**Exercise details:** Every line below that contains the word "model" must be copied.

**Dataset entries:**

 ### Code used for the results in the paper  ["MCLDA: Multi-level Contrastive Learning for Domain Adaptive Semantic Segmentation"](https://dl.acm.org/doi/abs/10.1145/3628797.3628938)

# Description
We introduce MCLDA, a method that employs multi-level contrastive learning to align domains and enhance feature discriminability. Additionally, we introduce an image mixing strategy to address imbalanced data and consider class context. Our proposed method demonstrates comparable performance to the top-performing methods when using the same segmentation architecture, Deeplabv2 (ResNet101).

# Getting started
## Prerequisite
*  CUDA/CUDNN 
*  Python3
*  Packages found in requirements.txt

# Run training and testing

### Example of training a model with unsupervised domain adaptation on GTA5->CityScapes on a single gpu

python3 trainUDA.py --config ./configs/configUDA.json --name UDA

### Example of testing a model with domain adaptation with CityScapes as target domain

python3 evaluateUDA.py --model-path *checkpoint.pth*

...

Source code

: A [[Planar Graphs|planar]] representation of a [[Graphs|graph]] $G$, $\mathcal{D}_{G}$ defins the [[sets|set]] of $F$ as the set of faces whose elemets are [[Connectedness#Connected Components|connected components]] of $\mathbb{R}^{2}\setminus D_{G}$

**Result:**
### Example of training a model with unsupervised domain adaptation on GTA5->CityScapes on a single gpu
### Example of testing a model with domain adaptation with CityScapes as target domain
python3 evaluateUDA.py --model-path *checkpoint.pth*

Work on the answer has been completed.